▸ **Work instructions**
Which lines in the listing below contain "resulting"? Copy each of them.

>>>

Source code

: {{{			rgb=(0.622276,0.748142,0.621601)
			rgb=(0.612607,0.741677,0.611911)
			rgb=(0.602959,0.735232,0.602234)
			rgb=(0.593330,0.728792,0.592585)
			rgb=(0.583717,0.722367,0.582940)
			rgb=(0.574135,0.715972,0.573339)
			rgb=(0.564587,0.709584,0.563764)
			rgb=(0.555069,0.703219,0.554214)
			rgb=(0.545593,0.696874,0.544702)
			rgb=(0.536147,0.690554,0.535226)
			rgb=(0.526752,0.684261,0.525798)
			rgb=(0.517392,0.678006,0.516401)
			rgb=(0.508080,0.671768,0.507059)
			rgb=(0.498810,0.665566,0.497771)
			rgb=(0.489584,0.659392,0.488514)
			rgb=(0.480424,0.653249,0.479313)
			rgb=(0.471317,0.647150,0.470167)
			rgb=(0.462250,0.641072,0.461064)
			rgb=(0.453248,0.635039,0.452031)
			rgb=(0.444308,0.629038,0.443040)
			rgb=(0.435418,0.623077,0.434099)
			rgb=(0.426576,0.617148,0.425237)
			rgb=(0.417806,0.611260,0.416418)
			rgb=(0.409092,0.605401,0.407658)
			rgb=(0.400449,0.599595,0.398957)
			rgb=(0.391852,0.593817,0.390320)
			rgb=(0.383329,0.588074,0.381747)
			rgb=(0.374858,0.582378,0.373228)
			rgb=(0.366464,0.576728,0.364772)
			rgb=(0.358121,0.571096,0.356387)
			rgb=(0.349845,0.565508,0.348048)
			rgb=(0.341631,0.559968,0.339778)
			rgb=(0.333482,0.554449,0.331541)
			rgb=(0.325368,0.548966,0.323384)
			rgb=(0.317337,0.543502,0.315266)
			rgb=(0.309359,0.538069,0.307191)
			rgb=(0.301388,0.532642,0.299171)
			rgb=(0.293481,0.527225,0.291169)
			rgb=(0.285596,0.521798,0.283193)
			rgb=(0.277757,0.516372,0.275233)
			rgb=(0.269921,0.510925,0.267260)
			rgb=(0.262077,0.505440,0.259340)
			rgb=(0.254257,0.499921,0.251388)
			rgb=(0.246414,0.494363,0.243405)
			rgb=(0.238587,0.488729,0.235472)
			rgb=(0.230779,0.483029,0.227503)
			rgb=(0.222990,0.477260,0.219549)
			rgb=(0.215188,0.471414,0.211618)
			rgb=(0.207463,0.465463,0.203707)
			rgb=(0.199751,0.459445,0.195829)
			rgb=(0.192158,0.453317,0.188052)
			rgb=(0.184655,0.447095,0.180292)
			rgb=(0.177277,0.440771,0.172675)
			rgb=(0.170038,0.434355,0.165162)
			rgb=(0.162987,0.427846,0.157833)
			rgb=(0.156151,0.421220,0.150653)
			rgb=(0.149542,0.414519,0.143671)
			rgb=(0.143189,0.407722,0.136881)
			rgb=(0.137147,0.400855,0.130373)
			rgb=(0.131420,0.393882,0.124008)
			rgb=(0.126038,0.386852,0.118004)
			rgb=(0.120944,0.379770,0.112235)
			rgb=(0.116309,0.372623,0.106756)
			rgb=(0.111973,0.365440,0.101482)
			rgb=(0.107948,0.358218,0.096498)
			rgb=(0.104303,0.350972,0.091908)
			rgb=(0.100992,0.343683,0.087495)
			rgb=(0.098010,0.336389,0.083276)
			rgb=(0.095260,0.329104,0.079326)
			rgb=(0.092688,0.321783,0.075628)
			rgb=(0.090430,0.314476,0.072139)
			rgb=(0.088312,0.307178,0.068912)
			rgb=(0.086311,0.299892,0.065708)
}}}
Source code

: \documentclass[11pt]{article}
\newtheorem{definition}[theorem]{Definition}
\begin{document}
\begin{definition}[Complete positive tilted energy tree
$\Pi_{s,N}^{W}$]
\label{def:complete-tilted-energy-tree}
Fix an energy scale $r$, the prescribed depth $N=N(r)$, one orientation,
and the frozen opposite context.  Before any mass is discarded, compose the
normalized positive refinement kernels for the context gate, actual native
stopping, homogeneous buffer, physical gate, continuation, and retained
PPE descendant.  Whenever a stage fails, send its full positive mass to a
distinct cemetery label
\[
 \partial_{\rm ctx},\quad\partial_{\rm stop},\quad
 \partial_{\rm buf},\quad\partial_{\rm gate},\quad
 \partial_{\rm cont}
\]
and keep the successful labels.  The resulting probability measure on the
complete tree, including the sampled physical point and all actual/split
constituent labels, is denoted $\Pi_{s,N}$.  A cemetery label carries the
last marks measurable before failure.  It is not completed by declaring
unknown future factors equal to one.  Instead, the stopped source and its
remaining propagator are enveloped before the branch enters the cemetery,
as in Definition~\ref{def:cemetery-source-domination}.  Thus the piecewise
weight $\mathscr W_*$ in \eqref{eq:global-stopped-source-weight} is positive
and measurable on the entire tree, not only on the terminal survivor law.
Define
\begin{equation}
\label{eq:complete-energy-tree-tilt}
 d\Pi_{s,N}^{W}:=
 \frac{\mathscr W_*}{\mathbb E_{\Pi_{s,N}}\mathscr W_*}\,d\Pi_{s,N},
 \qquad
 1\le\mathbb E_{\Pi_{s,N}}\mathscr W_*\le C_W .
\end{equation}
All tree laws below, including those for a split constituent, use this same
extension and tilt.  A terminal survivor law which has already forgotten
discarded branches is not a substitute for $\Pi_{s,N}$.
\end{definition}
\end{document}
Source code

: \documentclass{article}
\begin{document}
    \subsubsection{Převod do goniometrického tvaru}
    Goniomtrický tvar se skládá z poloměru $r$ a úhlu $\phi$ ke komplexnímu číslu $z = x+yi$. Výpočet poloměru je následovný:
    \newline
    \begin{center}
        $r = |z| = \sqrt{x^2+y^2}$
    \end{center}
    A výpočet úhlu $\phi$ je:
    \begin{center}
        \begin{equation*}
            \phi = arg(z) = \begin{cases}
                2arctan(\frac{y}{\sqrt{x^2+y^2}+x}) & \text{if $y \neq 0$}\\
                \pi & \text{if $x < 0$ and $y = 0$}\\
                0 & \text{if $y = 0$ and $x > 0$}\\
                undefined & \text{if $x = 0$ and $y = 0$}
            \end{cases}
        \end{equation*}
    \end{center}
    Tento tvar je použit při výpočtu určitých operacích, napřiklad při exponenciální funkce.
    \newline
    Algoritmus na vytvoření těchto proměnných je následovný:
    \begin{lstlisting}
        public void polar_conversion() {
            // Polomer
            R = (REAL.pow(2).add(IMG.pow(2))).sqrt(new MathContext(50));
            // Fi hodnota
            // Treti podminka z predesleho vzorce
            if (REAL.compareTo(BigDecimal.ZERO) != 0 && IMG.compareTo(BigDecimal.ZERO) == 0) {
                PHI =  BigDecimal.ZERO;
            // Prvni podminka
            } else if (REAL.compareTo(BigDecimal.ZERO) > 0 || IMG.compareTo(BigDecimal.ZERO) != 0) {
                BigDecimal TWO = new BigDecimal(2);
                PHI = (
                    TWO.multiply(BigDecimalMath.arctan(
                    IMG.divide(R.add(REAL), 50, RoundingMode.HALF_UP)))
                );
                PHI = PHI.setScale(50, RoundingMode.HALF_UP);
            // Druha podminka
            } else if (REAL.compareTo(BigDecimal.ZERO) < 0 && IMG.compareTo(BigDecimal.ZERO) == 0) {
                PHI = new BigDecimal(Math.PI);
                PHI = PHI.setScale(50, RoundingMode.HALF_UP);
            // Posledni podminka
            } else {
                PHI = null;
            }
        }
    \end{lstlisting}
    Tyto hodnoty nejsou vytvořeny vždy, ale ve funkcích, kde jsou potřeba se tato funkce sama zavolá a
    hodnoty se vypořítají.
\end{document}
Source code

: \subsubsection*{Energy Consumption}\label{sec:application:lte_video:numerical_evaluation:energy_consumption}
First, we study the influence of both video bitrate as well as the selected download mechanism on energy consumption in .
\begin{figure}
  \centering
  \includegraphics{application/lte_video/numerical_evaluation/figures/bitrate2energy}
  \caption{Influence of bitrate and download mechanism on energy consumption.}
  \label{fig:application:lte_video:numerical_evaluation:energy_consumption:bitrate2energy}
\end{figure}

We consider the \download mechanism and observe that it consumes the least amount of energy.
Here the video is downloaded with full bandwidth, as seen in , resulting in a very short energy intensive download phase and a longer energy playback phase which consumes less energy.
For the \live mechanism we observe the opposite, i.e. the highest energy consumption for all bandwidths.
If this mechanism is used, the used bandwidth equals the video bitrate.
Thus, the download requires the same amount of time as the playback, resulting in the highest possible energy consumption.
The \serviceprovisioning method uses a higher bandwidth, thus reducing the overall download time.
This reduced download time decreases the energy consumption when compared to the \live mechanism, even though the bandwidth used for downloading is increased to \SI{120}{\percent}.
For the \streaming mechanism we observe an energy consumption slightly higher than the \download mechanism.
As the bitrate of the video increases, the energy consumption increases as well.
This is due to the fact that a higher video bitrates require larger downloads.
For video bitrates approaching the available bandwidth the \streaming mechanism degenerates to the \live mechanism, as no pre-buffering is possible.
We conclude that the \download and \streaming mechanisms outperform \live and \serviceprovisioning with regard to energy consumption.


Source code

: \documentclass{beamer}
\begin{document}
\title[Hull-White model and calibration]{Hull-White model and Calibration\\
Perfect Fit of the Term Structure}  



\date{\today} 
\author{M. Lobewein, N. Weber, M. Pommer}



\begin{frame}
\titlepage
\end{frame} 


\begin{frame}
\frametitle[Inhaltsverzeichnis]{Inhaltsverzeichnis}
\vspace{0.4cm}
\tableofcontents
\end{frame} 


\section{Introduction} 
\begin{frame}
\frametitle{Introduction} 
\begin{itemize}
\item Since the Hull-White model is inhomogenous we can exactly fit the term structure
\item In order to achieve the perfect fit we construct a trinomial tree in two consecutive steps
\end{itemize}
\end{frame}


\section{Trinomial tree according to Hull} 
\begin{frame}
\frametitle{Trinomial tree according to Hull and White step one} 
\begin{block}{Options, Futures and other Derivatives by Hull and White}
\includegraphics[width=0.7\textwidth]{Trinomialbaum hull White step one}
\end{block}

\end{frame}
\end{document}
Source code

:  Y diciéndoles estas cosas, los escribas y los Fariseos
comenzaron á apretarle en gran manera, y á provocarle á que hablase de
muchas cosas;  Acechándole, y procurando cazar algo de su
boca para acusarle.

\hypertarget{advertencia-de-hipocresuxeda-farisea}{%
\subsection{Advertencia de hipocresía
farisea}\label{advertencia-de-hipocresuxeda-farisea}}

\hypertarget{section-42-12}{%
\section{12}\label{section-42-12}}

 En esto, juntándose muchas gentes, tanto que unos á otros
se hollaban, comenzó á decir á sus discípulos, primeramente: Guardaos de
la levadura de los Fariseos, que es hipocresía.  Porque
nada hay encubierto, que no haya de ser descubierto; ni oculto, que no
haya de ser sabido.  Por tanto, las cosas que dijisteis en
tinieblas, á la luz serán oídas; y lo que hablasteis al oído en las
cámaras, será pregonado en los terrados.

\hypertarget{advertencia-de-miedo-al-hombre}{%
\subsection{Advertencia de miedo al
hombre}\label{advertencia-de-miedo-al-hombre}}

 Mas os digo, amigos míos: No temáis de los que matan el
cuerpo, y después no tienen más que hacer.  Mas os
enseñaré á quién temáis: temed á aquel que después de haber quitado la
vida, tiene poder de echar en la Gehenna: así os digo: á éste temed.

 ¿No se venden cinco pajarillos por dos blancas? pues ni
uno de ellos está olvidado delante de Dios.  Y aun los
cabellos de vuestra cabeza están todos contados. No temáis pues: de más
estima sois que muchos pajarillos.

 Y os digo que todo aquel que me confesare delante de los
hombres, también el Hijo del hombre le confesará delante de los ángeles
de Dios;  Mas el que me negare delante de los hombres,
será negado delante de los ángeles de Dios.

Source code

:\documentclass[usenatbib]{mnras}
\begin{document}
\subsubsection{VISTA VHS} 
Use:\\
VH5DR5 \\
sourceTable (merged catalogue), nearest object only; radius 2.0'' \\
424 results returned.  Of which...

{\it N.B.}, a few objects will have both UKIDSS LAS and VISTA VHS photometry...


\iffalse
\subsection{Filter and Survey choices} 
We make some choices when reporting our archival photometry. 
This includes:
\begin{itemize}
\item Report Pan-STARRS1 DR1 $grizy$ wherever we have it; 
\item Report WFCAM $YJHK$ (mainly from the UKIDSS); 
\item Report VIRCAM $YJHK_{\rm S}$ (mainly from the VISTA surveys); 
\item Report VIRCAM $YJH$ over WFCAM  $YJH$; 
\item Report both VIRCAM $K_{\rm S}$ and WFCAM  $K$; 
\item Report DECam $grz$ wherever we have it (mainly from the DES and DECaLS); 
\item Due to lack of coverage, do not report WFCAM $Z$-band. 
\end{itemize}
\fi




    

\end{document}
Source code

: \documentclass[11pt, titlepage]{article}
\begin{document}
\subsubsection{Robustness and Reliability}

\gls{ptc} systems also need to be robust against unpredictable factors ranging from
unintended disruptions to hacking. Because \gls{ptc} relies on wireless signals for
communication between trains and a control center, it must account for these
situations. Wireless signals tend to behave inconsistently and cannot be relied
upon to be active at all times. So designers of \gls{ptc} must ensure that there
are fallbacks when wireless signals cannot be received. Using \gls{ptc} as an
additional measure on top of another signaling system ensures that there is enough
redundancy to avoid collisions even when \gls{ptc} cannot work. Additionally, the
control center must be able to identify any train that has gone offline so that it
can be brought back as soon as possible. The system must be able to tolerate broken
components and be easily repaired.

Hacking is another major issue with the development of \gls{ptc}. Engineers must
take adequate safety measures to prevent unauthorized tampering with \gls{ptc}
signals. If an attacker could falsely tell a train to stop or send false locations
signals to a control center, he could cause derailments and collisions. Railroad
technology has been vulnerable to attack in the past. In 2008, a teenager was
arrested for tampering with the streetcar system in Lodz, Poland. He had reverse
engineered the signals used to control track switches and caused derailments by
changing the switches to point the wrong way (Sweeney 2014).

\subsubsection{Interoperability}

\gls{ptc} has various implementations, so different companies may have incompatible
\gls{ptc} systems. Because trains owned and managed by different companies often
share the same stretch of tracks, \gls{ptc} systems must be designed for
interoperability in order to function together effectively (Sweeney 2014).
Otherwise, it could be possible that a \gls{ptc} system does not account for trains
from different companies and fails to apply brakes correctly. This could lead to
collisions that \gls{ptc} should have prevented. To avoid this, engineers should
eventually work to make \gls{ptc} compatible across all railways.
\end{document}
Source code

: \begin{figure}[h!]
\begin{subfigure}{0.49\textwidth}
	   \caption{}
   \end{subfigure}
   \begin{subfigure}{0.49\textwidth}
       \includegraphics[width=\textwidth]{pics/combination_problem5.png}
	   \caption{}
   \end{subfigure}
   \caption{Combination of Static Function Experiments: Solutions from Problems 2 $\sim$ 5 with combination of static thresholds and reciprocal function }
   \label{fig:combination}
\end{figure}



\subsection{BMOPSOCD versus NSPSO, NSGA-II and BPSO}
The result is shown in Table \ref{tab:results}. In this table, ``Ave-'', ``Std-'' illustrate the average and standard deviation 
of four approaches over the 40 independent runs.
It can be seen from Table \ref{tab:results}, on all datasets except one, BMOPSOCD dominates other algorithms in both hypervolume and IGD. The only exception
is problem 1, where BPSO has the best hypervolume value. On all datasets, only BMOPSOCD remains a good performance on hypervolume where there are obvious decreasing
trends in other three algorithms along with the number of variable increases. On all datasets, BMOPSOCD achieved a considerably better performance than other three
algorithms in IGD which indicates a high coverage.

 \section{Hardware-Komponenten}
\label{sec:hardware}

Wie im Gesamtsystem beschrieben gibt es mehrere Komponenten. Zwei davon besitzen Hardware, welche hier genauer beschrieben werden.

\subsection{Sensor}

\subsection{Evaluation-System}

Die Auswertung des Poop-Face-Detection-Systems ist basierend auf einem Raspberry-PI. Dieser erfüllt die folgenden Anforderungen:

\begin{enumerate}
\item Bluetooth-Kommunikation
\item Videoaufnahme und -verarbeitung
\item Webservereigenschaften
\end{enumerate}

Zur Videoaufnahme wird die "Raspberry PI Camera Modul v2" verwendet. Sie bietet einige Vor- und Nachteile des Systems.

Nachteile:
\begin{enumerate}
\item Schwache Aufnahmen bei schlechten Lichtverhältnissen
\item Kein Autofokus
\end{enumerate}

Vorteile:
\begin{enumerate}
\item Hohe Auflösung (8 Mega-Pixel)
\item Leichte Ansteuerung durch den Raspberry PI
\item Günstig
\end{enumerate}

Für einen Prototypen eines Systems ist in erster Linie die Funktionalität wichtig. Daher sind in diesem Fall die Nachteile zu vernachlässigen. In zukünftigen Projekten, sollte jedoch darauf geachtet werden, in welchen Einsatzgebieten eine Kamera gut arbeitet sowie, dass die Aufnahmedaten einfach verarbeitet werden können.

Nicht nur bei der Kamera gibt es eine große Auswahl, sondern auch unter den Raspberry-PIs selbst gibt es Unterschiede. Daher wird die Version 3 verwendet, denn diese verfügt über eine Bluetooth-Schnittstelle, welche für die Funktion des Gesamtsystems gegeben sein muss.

<<<

▸ **Result of this exercise**
and keep the successful labels.  The resulting probability measure on the
Here the video is downloaded with full bandwidth, as seen in , resulting in a very short energy intensive download phase and a longer energy playback phase which consumes less energy.
Thus, the download requires the same amount of time as the playback, resulting in the highest possible energy consumption.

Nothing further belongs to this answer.